Anti-gambling and addiction agencies have welcomed the news that gambling firms that do not meet UK regulatory standards will be banned from advertising in the UK.

Around 1,000 gambling websites based overseas will be affected. Littlewoodscasino.com, Betfred Casino and Interpoker.com are among those which will be subject to the ban when it comes into force in September 2007.

The UK government's Culture Secretary, James Purnell, said that protecting the public from sites operating without the country's "strict standards" was a "priority".

Broadcasters and publishers breaching the rules could face fines or prison. The announcement is something of a u-turn in New Labour's laissez faire stance.

Church groups working with vulnerable communities and persons also welcomed the change of direction. Alison Jackson, Secretary for Parliamentary and Political Affairs at the Methodist Church, said that international agreement was the next step forward.

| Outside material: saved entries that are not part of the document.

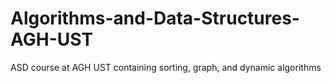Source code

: # Algorithms-and-Data-Structures-AGH-UST
ASD course at AGH UST containing sorting, graph, and dynamic algorithms
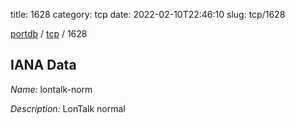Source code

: title: 1628
category: tcp
date: 2022-02-10T22:46:10
slug: tcp/1628

[portdb](/) / [tcp](/category/tcp.html) / 1628


## IANA Data

_Name:_ lontalk-norm

_Description:_ LonTalk normal

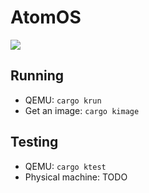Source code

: # AtomOS
![](https://img.shields.io/badge/rust%20std-disabled-blue)

## Running
* QEMU: `cargo krun`
* Get an image: `cargo kimage`
## Testing
* QEMU: `cargo ktest`
* Physical machine: TODO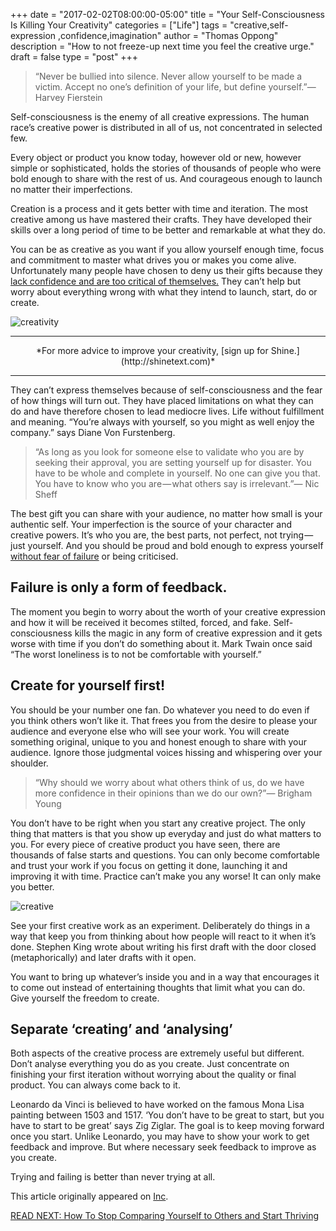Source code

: +++
  date = "2017-02-02T08:00:00-05:00"
  title = "Your Self-Consciousness Is Killing Your Creativity"
  categories = ["Life"]
  tags = "creative,self-expression ,confidence,imagination"
  author = "Thomas Oppong"
  description = "How to not freeze-up next time you feel the creative urge."
  draft = false
  type = "post"
+++



> “Never be bullied into silence. Never allow yourself to be made a victim. Accept no one’s definition of your life, but define yourself.”― Harvey Fierstein

<span class="dropcap">S</span>elf-consciousness is the enemy of all creative expressions. The human race’s creative power is distributed in all of us, not concentrated in selected few. 

Every object or product you know today, however old or new, however simple or sophisticated, holds the stories of thousands of people who were bold enough to share with the rest of us. And courageous enough to launch no matter their imperfections.

Creation is a process and it gets better with time and iteration. The most creative among us have mastered their crafts. They have developed their skills over a long period of time to be better and remarkable at what they do.

You can be as creative as you want if you allow yourself enough time, focus and commitment to master what drives you or makes you come alive. Unfortunately many people have chosen to deny us their gifts because they [lack confidence and are too critical of themselves.](http://advice.shinetext.com/articles/3-ways-to-take-back-your-confidence/) They can’t help but worry about everything wrong with what they intend to launch, start, do or create.

![creativity](//images.contentful.com/awpxl2koull4/5WQWOZJPFemYOygK2Ak2Cg/77a7314538e57e1be0cc76bc7e2735a8/jwimshwif14-jeff-sheldon.jpg)

---

<center> *For more advice to improve your creativity, [sign up for Shine.](http://shinetext.com)* </center>


---


They can’t express themselves because of self-consciousness and the fear of how things will turn out. They have placed limitations on what they can do and have therefore chosen to lead mediocre lives. Life without fulfillment and meaning. “You’re always with yourself, so you might as well enjoy the company.” says Diane Von Furstenberg.

> “As long as you look for someone else to validate who you are by seeking their approval, you are setting yourself up for disaster. You have to be whole and complete in yourself. No one can give you that. You have to know who you are — what others say is irrelevant.”― Nic Sheff

The best gift you can share with your audience, no matter how small is your authentic self. Your imperfection is the source of your character and creative powers. It’s who you are, the best parts, not perfect, not trying — just yourself. And you should be proud and bold enough to express yourself [without fear of failure](http://advice.shinetext.com/articles/3-ways-to-slay-your-fears-and-why-we-worry-so-much/) or being criticised.


## Failure is only a form of feedback.

The moment you begin to worry about the worth of your creative expression and how it will be received it becomes stilted, forced, and fake. Self-consciousness kills the magic in any form of creative expression and it gets worse with time if you don’t do something about it. Mark Twain once said “The worst loneliness is to not be comfortable with yourself.”

## Create for yourself first!

You should be your number one fan. Do whatever you need to do even if you think others won’t like it. That frees you from the desire to please your audience and everyone else who will see your work. You will create something original, unique to you and honest enough to share with your audience. Ignore those judgmental voices hissing and whispering over your shoulder.

> “Why should we worry about what others think of us, do we have more confidence in their opinions than we do our own?”― Brigham Young

You don’t have to be right when you start any creative project. The only thing that matters is that you show up everyday and just do what matters to you. For every piece of creative product you have seen, there are thousands of false starts and questions. You can only become comfortable and trust your work if you focus on getting it done, launching it and improving it with time. Practice can’t make you any worse! It can only make you better.

![creative](//images.contentful.com/awpxl2koull4/5kAygiCTVSA2KuEycAoa6a/a954dafacbd2e0a13e26f205a5863377/6mq_l_txzo4-brooke-lark.jpg)

See your first creative work as an experiment. Deliberately do things in a way that keep you from thinking about how people will react to it when it’s done. Stephen King wrote about writing his first draft with the door closed (metaphorically) and later drafts with it open. 

You want to bring up whatever’s inside you and in a way that encourages it to come out instead of entertaining thoughts that limit what you can do. Give yourself the freedom to create.

## Separate ‘creating’ and ‘analysing’

Both aspects of the creative process are extremely useful but different. Don’t analyse everything you do as you create. Just concentrate on finishing your first iteration without worrying about the quality or final product. You can always come back to it.

Leonardo da Vinci is believed to have worked on the famous Mona Lisa painting between 1503 and 1517. ‘You don’t have to be great to start, but you have to start to be great’ says Zig Ziglar. The goal is to keep moving forward once you start. Unlike Leonardo, you may have to show your work to get feedback and improve. But where necessary seek feedback to improve as you create. 

Trying and failing is better than never trying at all.

This article originally appeared on [Inc](http://www.inc.com/thomas-oppong/your-self-consciousness-is-killing-your-creativity-and-what-to-do-about-it.html).

[READ NEXT: How To Stop Comparing Yourself to Others and Start Thriving](http://advice.shinetext.com/articles/how-to-stop-comparing-yourself-to-others-and-start-thriving/)

<div class="pubexchange_module" id="pubexchange_below_content" data-pubexchange-module-id="2323"></div>

<script>(function(w, d, s, id) {
  w.PUBX=w.PUBX || {pub: "shine_text", discover: false, lazy: true};
  var js, pjs = d.getElementsByTagName(s)[0];
  if (d.getElementById(id)) return;
  js = d.createElement(s); js.id = id; js.async = true;
  js.src = "//main.pubexchange.com/loader.min.js";
  pjs.parentNode.insertBefore(js, pjs);
}(window, document, "script", "pubexchange-jssdk"));</script>

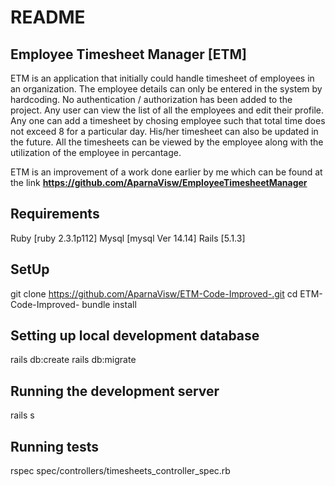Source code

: # README

## Employee Timesheet Manager [ETM]

ETM is an application that initially could handle timesheet of employees in an organization. The employee details can only be entered in the system by hardcoding. No authentication / authorization has been added to the project. Any user can view  the list of all the employees and edit their profile. Any one can add a timesheet by chosing employee such that total time does not exceed 8 for a particular day. His/her timesheet can also be updated in the future. All the timesheets can be viewed by the employee along with the utilization of the employee in percantage. 

ETM is an improvement of a work done earlier by me which can be found at the link **https://github.com/AparnaVisw/EmployeeTimesheetManager**


## Requirements

Ruby [ruby 2.3.1p112]
Mysql [mysql  Ver 14.14]
Rails [5.1.3]


## SetUp
git clone https://github.com/AparnaVisw/ETM-Code-Improved-.git
cd ETM-Code-Improved-
bundle install

## Setting up local development database 
rails  db:create
rails db:migrate

## Running the development server
rails s
 
## Running tests
rspec spec/controllers/timesheets_controller_spec.rb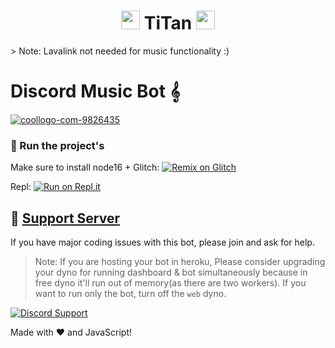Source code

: <h1 align="center"><img src="https://media.tenor.com/GqAwMt01UXgAAAAi/cd.gif" width="30px"> TiTan <img src="https://media.tenor.com/GqAwMt01UXgAAAAi/cd.gif" width="30px"></h1>
> Note: Lavalink not needed for music functionality :)

# Discord Music Bot 𝄞

<a href="https://ibb.co/2Y2wxn7"><img src="https://i.ibb.co/qFGzKyM/coollogo-com-9826435.png" alt="coollogo-com-9826435" border="0"></a>

### 💨 Run the project's
Make sure to install node16 +
Glitch: [![Remix on Glitch](https://cdn.glitch.com/2703baf2-b643-4da7-ab91-7ee2a2d00b5b%2Fremix-button.svg)](https://glitch.com/edit/#!/import/github/xzendercage/titan)

Repl: [![Run on Repl.it](https://repl.it/badge/github/xzendercage/titan)](https://replit.com/@xzndercage/titan)

 
## 📝 [Support Server](https://discord.gg/VrZ4vwFW)

If you have major coding issues with this bot, please join and ask for help.

> Note: If you are hosting your bot in heroku, Please consider upgrading your dyno for running dashboard & bot simultaneously because in free dyno it'll run out of memory(as there are two workers). If you want to run only the bot, turn off the `web` dyno.

[![Discord Support](https://discord.com/api/guilds/1025372470208905236/widget.png?style=banner2)](https://discord.gg/JNbspXYX)

Made with :heart: and JavaScript!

She declared: “We welcome this announcement and the tough line the Government is taking. Internet gambling is growing fast and there is a high risk for people playing online of becoming addicted to gambling."

Ms Jackson explained: "Play is continuous and repetitive; it takes place in your own home without any outside distractions, and stakes are made by credit card, making it easy to lose track of how much you have lost."

She continued: “We support the Government's wish to get international agreement in the regulation of Internet gambling; this move should contribute to that. While we do not want to see more gambling advertising, such sites will continue to operate and be accessed by people in the UK. They should be properly regulated, which is why we hope that other jurisdictions will follow the example of the Isle of Man who have tightened their own regulations to a standard that enables them to beat this ban, and therefore advertise in the UK.”

Church Action on Poverty is another agency which has criticised so-called supercasinos and a lax internet gambling regime.